Data to examine >>

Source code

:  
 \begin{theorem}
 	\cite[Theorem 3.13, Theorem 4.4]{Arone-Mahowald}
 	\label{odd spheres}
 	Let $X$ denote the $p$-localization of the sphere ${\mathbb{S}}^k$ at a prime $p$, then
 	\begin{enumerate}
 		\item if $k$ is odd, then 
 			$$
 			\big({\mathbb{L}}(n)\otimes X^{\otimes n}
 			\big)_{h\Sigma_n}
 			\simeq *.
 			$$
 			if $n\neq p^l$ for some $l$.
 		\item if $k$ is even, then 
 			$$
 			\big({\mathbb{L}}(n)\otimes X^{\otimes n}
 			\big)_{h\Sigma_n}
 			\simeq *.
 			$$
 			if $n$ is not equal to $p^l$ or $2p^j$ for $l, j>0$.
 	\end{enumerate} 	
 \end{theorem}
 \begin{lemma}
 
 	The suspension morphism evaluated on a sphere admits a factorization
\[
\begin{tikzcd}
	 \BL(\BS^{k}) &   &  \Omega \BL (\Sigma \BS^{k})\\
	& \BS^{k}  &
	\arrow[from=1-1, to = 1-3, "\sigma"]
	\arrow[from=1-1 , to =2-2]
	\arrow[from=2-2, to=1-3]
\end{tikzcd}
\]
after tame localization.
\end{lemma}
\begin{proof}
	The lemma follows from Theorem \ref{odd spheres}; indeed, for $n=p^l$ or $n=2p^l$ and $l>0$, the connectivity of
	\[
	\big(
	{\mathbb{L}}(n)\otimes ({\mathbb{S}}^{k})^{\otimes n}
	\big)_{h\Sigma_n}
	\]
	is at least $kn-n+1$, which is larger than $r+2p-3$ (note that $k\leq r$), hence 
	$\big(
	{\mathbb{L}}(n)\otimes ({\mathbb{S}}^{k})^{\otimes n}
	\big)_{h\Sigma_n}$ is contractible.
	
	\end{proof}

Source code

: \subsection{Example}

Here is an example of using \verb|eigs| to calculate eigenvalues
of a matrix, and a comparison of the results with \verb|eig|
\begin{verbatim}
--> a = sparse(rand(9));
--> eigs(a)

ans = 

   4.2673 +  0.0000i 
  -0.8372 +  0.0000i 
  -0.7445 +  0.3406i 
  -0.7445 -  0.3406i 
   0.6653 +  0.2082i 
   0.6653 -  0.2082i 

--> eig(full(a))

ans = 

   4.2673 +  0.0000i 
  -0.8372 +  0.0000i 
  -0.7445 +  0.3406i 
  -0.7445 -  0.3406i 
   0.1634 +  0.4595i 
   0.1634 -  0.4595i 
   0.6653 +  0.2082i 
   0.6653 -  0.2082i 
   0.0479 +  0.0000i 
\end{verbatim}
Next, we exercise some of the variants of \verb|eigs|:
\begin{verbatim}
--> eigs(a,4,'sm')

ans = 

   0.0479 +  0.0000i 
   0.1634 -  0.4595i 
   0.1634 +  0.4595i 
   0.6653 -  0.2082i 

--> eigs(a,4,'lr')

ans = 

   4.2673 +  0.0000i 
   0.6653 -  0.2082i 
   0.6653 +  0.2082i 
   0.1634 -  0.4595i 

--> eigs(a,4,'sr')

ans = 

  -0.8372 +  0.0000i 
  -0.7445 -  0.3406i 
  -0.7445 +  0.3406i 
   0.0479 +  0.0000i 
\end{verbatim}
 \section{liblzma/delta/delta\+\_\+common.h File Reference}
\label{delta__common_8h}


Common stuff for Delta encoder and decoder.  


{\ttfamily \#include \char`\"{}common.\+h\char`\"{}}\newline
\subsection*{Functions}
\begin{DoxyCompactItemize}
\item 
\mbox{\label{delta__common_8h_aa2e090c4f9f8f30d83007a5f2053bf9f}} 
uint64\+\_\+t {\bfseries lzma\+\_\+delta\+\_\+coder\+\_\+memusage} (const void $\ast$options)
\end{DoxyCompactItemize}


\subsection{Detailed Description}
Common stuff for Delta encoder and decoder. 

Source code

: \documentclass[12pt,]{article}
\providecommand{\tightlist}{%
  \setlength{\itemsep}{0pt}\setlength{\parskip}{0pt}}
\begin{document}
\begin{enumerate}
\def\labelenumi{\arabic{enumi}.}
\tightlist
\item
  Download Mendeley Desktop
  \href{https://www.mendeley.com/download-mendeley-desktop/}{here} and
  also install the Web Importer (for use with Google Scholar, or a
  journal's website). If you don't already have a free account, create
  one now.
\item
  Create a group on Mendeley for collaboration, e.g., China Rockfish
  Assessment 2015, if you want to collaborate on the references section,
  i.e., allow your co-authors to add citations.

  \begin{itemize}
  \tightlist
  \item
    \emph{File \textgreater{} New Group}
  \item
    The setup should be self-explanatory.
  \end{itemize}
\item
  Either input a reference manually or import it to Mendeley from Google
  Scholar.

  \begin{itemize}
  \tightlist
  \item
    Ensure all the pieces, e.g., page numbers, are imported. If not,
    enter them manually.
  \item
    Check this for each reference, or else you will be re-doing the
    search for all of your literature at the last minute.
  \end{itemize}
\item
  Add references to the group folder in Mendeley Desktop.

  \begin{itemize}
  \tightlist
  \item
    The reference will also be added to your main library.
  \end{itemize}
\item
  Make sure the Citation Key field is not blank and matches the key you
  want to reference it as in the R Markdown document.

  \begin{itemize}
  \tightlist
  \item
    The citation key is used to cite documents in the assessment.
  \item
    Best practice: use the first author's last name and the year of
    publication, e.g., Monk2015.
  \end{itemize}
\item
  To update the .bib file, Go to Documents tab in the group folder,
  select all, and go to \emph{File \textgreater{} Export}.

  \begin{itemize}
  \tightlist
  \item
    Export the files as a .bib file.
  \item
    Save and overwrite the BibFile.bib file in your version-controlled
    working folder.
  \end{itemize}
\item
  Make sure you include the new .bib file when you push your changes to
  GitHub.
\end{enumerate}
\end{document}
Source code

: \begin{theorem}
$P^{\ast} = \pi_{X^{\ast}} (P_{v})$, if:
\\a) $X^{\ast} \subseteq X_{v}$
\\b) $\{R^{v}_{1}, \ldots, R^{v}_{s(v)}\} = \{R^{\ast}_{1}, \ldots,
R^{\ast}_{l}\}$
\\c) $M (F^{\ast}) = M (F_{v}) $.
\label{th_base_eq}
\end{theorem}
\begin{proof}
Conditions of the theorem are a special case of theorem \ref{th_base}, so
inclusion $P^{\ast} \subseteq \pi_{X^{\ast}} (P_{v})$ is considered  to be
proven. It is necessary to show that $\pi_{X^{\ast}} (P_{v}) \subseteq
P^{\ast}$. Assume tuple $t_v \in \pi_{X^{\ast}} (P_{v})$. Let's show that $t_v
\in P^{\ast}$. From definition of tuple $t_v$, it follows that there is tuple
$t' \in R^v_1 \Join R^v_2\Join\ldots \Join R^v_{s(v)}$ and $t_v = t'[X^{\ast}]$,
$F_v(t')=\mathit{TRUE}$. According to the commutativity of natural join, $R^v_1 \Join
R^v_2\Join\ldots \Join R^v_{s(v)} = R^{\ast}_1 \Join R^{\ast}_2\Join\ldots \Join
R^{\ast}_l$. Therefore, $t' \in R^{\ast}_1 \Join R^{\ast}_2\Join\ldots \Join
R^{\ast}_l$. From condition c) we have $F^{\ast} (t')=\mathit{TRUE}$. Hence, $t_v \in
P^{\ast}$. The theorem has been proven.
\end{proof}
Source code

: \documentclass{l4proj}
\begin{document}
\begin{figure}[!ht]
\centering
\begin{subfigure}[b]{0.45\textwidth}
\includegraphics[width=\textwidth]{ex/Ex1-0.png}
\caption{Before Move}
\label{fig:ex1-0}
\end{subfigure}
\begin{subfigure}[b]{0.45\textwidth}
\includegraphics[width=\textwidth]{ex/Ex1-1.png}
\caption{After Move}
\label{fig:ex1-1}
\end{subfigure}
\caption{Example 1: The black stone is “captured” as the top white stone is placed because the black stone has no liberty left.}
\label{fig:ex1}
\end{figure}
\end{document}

Aim of the exercise >> Lines with the word "subsection": report how many there are in the entries, as a bare number.

Result below >> 3